THE TASK = Please set down the records below exactly as they appear.

#### INFORMATION SUPPLIED ####

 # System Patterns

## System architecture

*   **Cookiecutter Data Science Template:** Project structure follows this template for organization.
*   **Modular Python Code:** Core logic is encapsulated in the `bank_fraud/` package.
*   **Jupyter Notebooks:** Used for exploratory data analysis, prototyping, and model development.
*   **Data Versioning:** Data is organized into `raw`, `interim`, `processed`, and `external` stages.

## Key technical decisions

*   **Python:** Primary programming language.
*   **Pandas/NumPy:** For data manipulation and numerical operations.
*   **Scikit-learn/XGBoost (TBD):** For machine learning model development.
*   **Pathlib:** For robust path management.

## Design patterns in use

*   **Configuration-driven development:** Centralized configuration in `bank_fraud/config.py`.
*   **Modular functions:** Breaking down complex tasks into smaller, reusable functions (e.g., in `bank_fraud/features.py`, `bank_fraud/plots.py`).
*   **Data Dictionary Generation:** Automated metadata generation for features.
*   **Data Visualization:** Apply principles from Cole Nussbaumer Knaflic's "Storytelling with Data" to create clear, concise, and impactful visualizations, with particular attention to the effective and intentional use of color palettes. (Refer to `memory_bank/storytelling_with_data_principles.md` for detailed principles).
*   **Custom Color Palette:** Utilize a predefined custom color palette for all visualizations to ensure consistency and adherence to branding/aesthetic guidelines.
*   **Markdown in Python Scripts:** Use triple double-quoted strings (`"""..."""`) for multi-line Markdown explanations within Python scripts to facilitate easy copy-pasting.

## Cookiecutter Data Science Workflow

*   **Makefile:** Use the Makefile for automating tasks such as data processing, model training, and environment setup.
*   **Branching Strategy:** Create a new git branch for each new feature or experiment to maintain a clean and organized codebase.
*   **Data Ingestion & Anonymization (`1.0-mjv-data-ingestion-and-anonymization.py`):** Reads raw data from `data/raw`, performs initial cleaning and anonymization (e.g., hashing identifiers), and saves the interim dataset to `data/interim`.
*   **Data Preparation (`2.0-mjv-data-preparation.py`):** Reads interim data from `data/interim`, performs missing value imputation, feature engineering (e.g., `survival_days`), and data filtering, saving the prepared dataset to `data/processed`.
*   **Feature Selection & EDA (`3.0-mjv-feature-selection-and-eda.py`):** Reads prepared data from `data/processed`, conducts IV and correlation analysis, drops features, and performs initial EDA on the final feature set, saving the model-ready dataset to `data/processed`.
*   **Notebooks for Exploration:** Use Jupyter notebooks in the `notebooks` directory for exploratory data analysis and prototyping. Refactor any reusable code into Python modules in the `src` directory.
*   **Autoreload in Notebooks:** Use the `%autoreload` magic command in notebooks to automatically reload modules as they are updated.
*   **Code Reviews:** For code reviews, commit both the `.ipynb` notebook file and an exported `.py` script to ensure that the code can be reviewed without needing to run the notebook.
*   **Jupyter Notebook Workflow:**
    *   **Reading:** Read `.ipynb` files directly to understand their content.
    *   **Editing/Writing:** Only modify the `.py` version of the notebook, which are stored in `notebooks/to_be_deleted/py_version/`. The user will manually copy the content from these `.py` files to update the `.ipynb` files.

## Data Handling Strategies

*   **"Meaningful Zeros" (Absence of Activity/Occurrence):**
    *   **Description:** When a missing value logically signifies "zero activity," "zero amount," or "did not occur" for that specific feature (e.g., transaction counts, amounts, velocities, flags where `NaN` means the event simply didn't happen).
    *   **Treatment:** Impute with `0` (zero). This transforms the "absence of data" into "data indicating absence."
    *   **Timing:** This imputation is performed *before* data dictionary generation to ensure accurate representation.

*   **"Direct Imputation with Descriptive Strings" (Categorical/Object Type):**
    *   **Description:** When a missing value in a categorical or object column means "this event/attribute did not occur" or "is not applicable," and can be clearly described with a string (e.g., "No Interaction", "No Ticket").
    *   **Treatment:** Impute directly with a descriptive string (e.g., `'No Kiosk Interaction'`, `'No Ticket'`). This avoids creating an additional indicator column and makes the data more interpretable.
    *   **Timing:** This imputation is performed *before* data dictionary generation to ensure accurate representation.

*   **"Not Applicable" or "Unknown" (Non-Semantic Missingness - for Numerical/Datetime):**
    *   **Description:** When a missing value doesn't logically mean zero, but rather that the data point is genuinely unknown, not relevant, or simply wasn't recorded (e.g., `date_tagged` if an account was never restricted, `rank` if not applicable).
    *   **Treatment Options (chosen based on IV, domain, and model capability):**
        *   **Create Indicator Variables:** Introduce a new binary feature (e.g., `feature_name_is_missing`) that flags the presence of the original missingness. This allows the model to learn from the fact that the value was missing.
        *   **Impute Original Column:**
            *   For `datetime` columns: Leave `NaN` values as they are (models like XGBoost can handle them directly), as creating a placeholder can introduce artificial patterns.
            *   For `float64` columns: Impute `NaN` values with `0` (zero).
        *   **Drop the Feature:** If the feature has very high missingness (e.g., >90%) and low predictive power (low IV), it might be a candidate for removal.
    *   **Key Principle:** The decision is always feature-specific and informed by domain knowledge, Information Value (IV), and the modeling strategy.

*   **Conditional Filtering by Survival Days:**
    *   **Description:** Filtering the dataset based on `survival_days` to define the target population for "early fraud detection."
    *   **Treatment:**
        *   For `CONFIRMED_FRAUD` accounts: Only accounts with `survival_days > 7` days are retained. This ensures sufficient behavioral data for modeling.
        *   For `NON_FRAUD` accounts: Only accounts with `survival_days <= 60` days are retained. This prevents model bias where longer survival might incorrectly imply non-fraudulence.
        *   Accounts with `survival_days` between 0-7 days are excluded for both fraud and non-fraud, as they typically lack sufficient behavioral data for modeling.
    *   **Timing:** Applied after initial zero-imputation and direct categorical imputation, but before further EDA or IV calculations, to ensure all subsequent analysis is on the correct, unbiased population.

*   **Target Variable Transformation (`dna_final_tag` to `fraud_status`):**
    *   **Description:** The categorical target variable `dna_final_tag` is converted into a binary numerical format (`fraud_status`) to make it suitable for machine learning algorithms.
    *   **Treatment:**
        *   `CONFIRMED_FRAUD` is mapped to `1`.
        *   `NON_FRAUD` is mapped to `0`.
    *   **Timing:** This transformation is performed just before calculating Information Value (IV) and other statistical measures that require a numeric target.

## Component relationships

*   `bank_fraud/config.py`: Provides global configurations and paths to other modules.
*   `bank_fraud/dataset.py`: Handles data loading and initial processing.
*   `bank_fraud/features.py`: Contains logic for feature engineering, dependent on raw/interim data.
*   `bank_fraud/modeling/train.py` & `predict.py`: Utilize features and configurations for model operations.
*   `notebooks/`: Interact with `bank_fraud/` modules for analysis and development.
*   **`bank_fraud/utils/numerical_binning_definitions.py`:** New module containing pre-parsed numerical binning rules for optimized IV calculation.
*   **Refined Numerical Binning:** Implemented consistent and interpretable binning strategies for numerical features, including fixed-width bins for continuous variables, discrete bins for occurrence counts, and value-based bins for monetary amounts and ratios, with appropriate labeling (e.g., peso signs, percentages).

####

SOLVED PROBLEM =
 # System Patterns

## System architecture

*   **Cookiecutter Data Science Template:** Project structure follows this template for organization.
*   **Modular Python Code:** Core logic is encapsulated in the `bank_fraud/` package.
*   **Jupyter Notebooks:** Used for exploratory data analysis, prototyping, and model development.
*   **Data Versioning:** Data is organized into `raw`, `interim`, `processed`, and `external` stages.

## Key technical decisions

*   **Python:** Primary programming language.
*   **Pandas/NumPy:** For data manipulation and numerical operations.
*   **Scikit-learn/XGBoost (TBD):** For machine learning model development.
*   **Pathlib:** For robust path management.

## Design patterns in use

*   **Configuration-driven development:** Centralized configuration in `bank_fraud/config.py`.
*   **Modular functions:** Breaking down complex tasks into smaller, reusable functions (e.g., in `bank_fraud/features.py`, `bank_fraud/plots.py`).
*   **Data Dictionary Generation:** Automated metadata generation for features.
*   **Data Visualization:** Apply principles from Cole Nussbaumer Knaflic's "Storytelling with Data" to create clear, concise, and impactful visualizations, with particular attention to the effective and intentional use of color palettes. (Refer to `memory_bank/storytelling_with_data_principles.md` for detailed principles).
*   **Custom Color Palette:** Utilize a predefined custom color palette for all visualizations to ensure consistency and adherence to branding/aesthetic guidelines.
*   **Markdown in Python Scripts:** Use triple double-quoted strings (`"""..."""`) for multi-line Markdown explanations within Python scripts to facilitate easy copy-pasting.

## Cookiecutter Data Science Workflow

*   **Makefile:** Use the Makefile for automating tasks such as data processing, model training, and environment setup.
*   **Branching Strategy:** Create a new git branch for each new feature or experiment to maintain a clean and organized codebase.
*   **Data Ingestion & Anonymization (`1.0-mjv-data-ingestion-and-anonymization.py`):** Reads raw data from `data/raw`, performs initial cleaning and anonymization (e.g., hashing identifiers), and saves the interim dataset to `data/interim`.
*   **Data Preparation (`2.0-mjv-data-preparation.py`):** Reads interim data from `data/interim`, performs missing value imputation, feature engineering (e.g., `survival_days`), and data filtering, saving the prepared dataset to `data/processed`.
*   **Feature Selection & EDA (`3.0-mjv-feature-selection-and-eda.py`):** Reads prepared data from `data/processed`, conducts IV and correlation analysis, drops features, and performs initial EDA on the final feature set, saving the model-ready dataset to `data/processed`.
*   **Notebooks for Exploration:** Use Jupyter notebooks in the `notebooks` directory for exploratory data analysis and prototyping. Refactor any reusable code into Python modules in the `src` directory.
*   **Autoreload in Notebooks:** Use the `%autoreload` magic command in notebooks to automatically reload modules as they are updated.
*   **Code Reviews:** For code reviews, commit both the `.ipynb` notebook file and an exported `.py` script to ensure that the code can be reviewed without needing to run the notebook.
*   **Jupyter Notebook Workflow:**
    *   **Reading:** Read `.ipynb` files directly to understand their content.
    *   **Editing/Writing:** Only modify the `.py` version of the notebook, which are stored in `notebooks/to_be_deleted/py_version/`. The user will manually copy the content from these `.py` files to update the `.ipynb` files.

## Data Handling Strategies

*   **"Meaningful Zeros" (Absence of Activity/Occurrence):**
    *   **Description:** When a missing value logically signifies "zero activity," "zero amount," or "did not occur" for that specific feature (e.g., transaction counts, amounts, velocities, flags where `NaN` means the event simply didn't happen).
    *   **Treatment:** Impute with `0` (zero). This transforms the "absence of data" into "data indicating absence."
    *   **Timing:** This imputation is performed *before* data dictionary generation to ensure accurate representation.

*   **"Direct Imputation with Descriptive Strings" (Categorical/Object Type):**
    *   **Description:** When a missing value in a categorical or object column means "this event/attribute did not occur" or "is not applicable," and can be clearly described with a string (e.g., "No Interaction", "No Ticket").
    *   **Treatment:** Impute directly with a descriptive string (e.g., `'No Kiosk Interaction'`, `'No Ticket'`). This avoids creating an additional indicator column and makes the data more interpretable.
    *   **Timing:** This imputation is performed *before* data dictionary generation to ensure accurate representation.

*   **"Not Applicable" or "Unknown" (Non-Semantic Missingness - for Numerical/Datetime):**
    *   **Description:** When a missing value doesn't logically mean zero, but rather that the data point is genuinely unknown, not relevant, or simply wasn't recorded (e.g., `date_tagged` if an account was never restricted, `rank` if not applicable).
    *   **Treatment Options (chosen based on IV, domain, and model capability):**
        *   **Create Indicator Variables:** Introduce a new binary feature (e.g., `feature_name_is_missing`) that flags the presence of the original missingness. This allows the model to learn from the fact that the value was missing.
        *   **Impute Original Column:**
            *   For `datetime` columns: Leave `NaN` values as they are (models like XGBoost can handle them directly), as creating a placeholder can introduce artificial patterns.
            *   For `float64` columns: Impute `NaN` values with `0` (zero).
        *   **Drop the Feature:** If the feature has very high missingness (e.g., >90%) and low predictive power (low IV), it might be a candidate for removal.
    *   **Key Principle:** The decision is always feature-specific and informed by domain knowledge, Information Value (IV), and the modeling strategy.

*   **Conditional Filtering by Survival Days:**
    *   **Description:** Filtering the dataset based on `survival_days` to define the target population for "early fraud detection."
    *   **Treatment:**
        *   For `CONFIRMED_FRAUD` accounts: Only accounts with `survival_days > 7` days are retained. This ensures sufficient behavioral data for modeling.
        *   For `NON_FRAUD` accounts: Only accounts with `survival_days <= 60` days are retained. This prevents model bias where longer survival might incorrectly imply non-fraudulence.
        *   Accounts with `survival_days` between 0-7 days are excluded for both fraud and non-fraud, as they typically lack sufficient behavioral data for modeling.
    *   **Timing:** Applied after initial zero-imputation and direct categorical imputation, but before further EDA or IV calculations, to ensure all subsequent analysis is on the correct, unbiased population.

*   **Target Variable Transformation (`dna_final_tag` to `fraud_status`):**
    *   **Description:** The categorical target variable `dna_final_tag` is converted into a binary numerical format (`fraud_status`) to make it suitable for machine learning algorithms.
    *   **Treatment:**
        *   `CONFIRMED_FRAUD` is mapped to `1`.
        *   `NON_FRAUD` is mapped to `0`.
    *   **Timing:** This transformation is performed just before calculating Information Value (IV) and other statistical measures that require a numeric target.

## Component relationships

*   `bank_fraud/config.py`: Provides global configurations and paths to other modules.
*   `bank_fraud/dataset.py`: Handles data loading and initial processing.
*   `bank_fraud/features.py`: Contains logic for feature engineering, dependent on raw/interim data.
*   `bank_fraud/modeling/train.py` & `predict.py`: Utilize features and configurations for model operations.
*   `notebooks/`: Interact with `bank_fraud/` modules for analysis and development.
*   **`bank_fraud/utils/numerical_binning_definitions.py`:** New module containing pre-parsed numerical binning rules for optimized IV calculation.
*   **Refined Numerical Binning:** Implemented consistent and interpretable binning strategies for numerical features, including fixed-width bins for continuous variables, discrete bins for occurrence counts, and value-based bins for monetary amounts and ratios, with appropriate labeling (e.g., peso signs, percentages).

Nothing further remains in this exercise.